The poster had a relatively simple problem: a view was returning an error which read “Invalid length parameter passed to the LEFT or SUBSTRING function” even though the operation was actually correct. Fortunately, the poster put together a nice setup, so I can steal it here and display the queries formatted as I tend to like them:

CREATE TABLE #contact (personID int, email varchar(150), type varchar(20))
CREATE TABLE #t (personID int, type varchar(20))

INSERT INTO #contact (personID, email, type) SELECT 1, 'student1@school.com', 'student'
UNION SELECT 2, 'teacher2@school.com', 'teacher'
UNION SELECT 3, '', 'teacher'
UNION SELECT 4, null, 'teacher'

INSERT INTO #t(personID, type)
SELECT 1, 'student'
UNION SELECT 2, 'teacher'
UNION SELECT 3, 'teacher'
UNION SELECT 4, 'teacher'

--This works fine....

SELECT
	*
FROM
(
	SELECT
		COALESCE(SUBSTRING(c.email,1, CHARINDEX('@', c.email)-1), '') UserName
	FROM
		#contact c
		INNER JOIN #t t ON c.personID=t.personID
	WHERE
		c.type='Student'
) subQuery
WHERE
	subQuery.UserName <> '';

--This generates an error....

SELECT
	*
FROM
(
	SELECT
		COALESCE(SUBSTRING(c.email,1, CHARINDEX('@', c.email)-1), '') UserName
	FROM
		#contact c
		INNER JOIN #t t ON c.personID=t.personID
	WHERE
		t.type='Student'
) subQuery
WHERE
	subQuery.UserName <> '';

What’s interesting here is that the two queries are basically the same. The only difference is that the first, working query filters where c.type is equal to Student, and the second, non-working query filters where t.type is equal to Student. The reason the query fails is because some of the #contact records don’t actually have @ signs in them, and so charindex returns -1 and you’re passing a -2 into the substring function, which causes you to see the error message.

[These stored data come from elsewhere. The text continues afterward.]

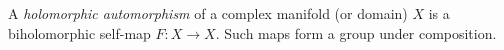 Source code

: 
A \emph{holomorphic automorphism} of a complex manifold (or domain) $X$ is a biholomorphic self-map $F:X\to X$. Such maps form a group under composition.
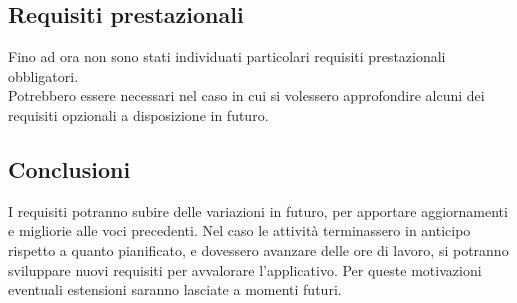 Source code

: \subsection{Requisiti prestazionali}
Fino ad ora non sono stati individuati particolari requisiti prestazionali obbligatori.\\
Potrebbero essere necessari nel caso in cui si volessero approfondire alcuni dei requisiti opzionali a disposizione in futuro. 


\subsection{Conclusioni}
I requisiti potranno subire delle variazioni in futuro, per apportare aggiornamenti e migliorie alle voci precedenti.
Nel caso le attività terminassero in anticipo rispetto a quanto pianificato, e dovessero avanzare delle ore di lavoro, si potranno sviluppare nuovi
requisiti per avvalorare l'applicativo. Per queste motivazioni eventuali estensioni saranno lasciate a momenti futuri. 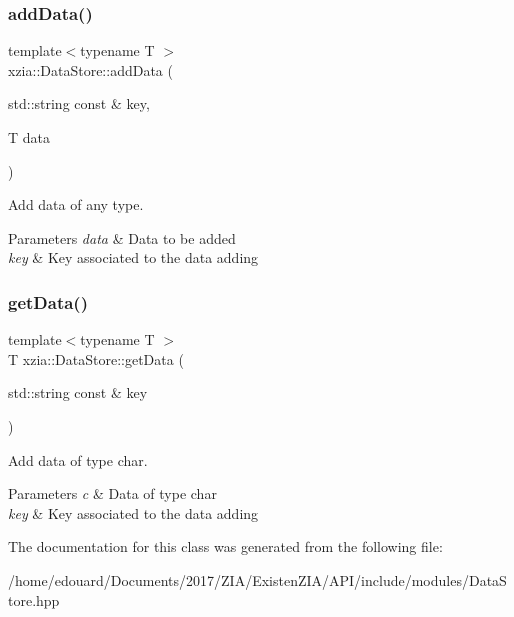 \subsubsection{\texorpdfstring{add\+Data()}{addData()}}
{\footnotesize\ttfamily template$<$typename T $>$ \\
xzia\+::\+Data\+Store\+::add\+Data (\begin{DoxyParamCaption}\item[{std\+::string const \&}]{key,  }\item[{T}]{data }\end{DoxyParamCaption})\hspace{0.3cm}{\ttfamily [inline]}}



Add data of any type. 


\begin{DoxyParams}{Parameters}
{\em data} & Data to be added \\
\hline
{\em key} & Key associated to the data adding \\
\hline
\end{DoxyParams}
\mbox{\label{classxzia_1_1DataStore_a91fb035bfe2bebe2e21a0cf5aaad5a04}} 
\subsubsection{\texorpdfstring{get\+Data()}{getData()}}
{\footnotesize\ttfamily template$<$typename T $>$ \\
T xzia\+::\+Data\+Store\+::get\+Data (\begin{DoxyParamCaption}\item[{std\+::string const \&}]{key }\end{DoxyParamCaption})\hspace{0.3cm}{\ttfamily [inline]}}



Add data of type char. 


\begin{DoxyParams}{Parameters}
{\em c} & Data of type char \\
\hline
{\em key} & Key associated to the data adding \\
\hline
\end{DoxyParams}


The documentation for this class was generated from the following file\+:\begin{DoxyCompactItemize}
\item 
/home/edouard/\+Documents/2017/\+Z\+I\+A/\+Existen\+Z\+I\+A/\+A\+P\+I/include/modules/Data\+Store.\+hpp\end{DoxyCompactItemize}
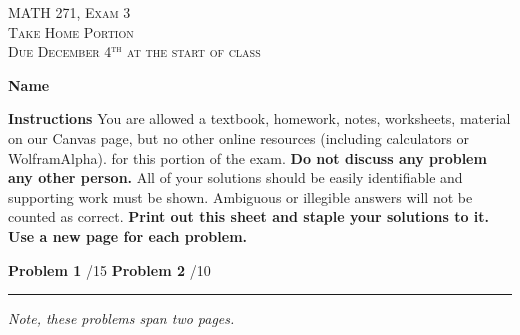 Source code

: \documentclass[12pt]{amsbook}
\begin{document}

\begin{center}
   \textsc{\large MATH 271, Exam 3}\\
   \textsc{Take Home Portion}\\
   \textsc{Due December 4$^\textrm{th}$ at the start of class}
\end{center}
\vspace{1cm}

\noindent\textbf{Name} \; \underline{\hspace{8cm}}

\vspace{1cm}

\noindent\textbf{Instructions} \; You are allowed a textbook, homework, notes, worksheets, material on our Canvas page, but no other online resources (including calculators or WolframAlpha). for this portion of the exam.  \textbf{Do not discuss any problem any other person.} All of your solutions should be easily identifiable and supporting work must be shown.  Ambiguous or illegible answers will not be counted as correct. \textbf{Print out this sheet and staple your solutions to it. Use a new page for each problem.}


\vspace{1cm}

\begin{center}\textbf{Problem 1} \; \underline{\hspace{1cm}}/15 \qquad \qquad \textbf{Problem 2} \; \underline{\hspace{1cm}}/10\end{center}

\vspace{1cm}

\hrule

\vspace*{1cm}
\noindent\emph{Note, these problems span two pages.}
\end{document}
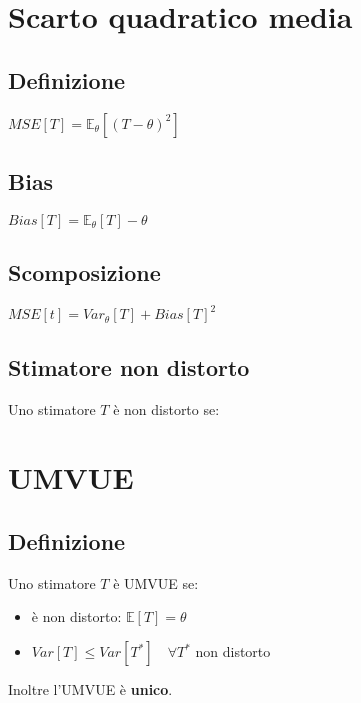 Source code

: \documentclass[a4paper,notitlepage]{report}%
\newcommand{\E}{\mathbb{E}} %
\begin{document}
\begin{multicols*}{2}
\section*{Scarto quadratico media}


    \subsection*{Definizione}
    $MSE[T] = \E_\theta[(T-\theta)^2]$


    \subsection*{Bias}
    $Bias[T] = \E_\theta[T]-\theta$

    
    \subsection*{Scomposizione}
    $MSE[t] = Var_\theta[T] + Bias[T]^2$


    \subsection*{Stimatore non distorto}
    Uno stimatore $T$ è non distorto se:


\section*{UMVUE}

    \subsection*{Definizione}
    Uno stimatore $T$ è UMVUE se:
    \begin{itemize}
        \item è non distorto: $\E[T]=\theta$
        \item $Var[T] \leq Var[T^*] \quad \forall T^*$ non distorto
    \end{itemize}
    Inoltre l'UMVUE è \textbf{unico}.



\end{multicols*}
\end{document}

But wait, our query clearly says only to get the rows that are marked as Student, so this should just be getting valid rows (i.e., rows in which there is a valid e-mail address). Thus, everything should be unicorns and pixie dust…right? Well, let’s dig into the inner workings a bit and come up with the entire answer.

Investigating the Execution Plans

Let’s generate some estimated execution plans. There are two reasons that I’m looking at an estimated plan here. The first one is that the estimated and actual plans will both contain all of the necessary information for solving this problem. More importantly, we can’t get the broken query’s actual execution plan: it fails before completion, and so no plan gets generated for us to see. Anyhow, to generate an execution plan, press Ctrl-L. This will give you an Execution plan tab with the different activities we’re performing. The important part here is the last two sets of plans, because they relate to the two queries that we’re interested in. The estimated execution plans for these two queries look the same:

Estimated query plans

This indicates that there’s nothing really wacky. What we have is a scan of the #contact table, followed by a computed column (which gives us the UserName column), a scan of #t, a hash match, and finally a SELECT to give us the result set. It’s a fairly standard query plan. But execution plans are like snitches: they aren’t forthright with information; you need to rough them up a bit to get the good stuff. So let’s do just that.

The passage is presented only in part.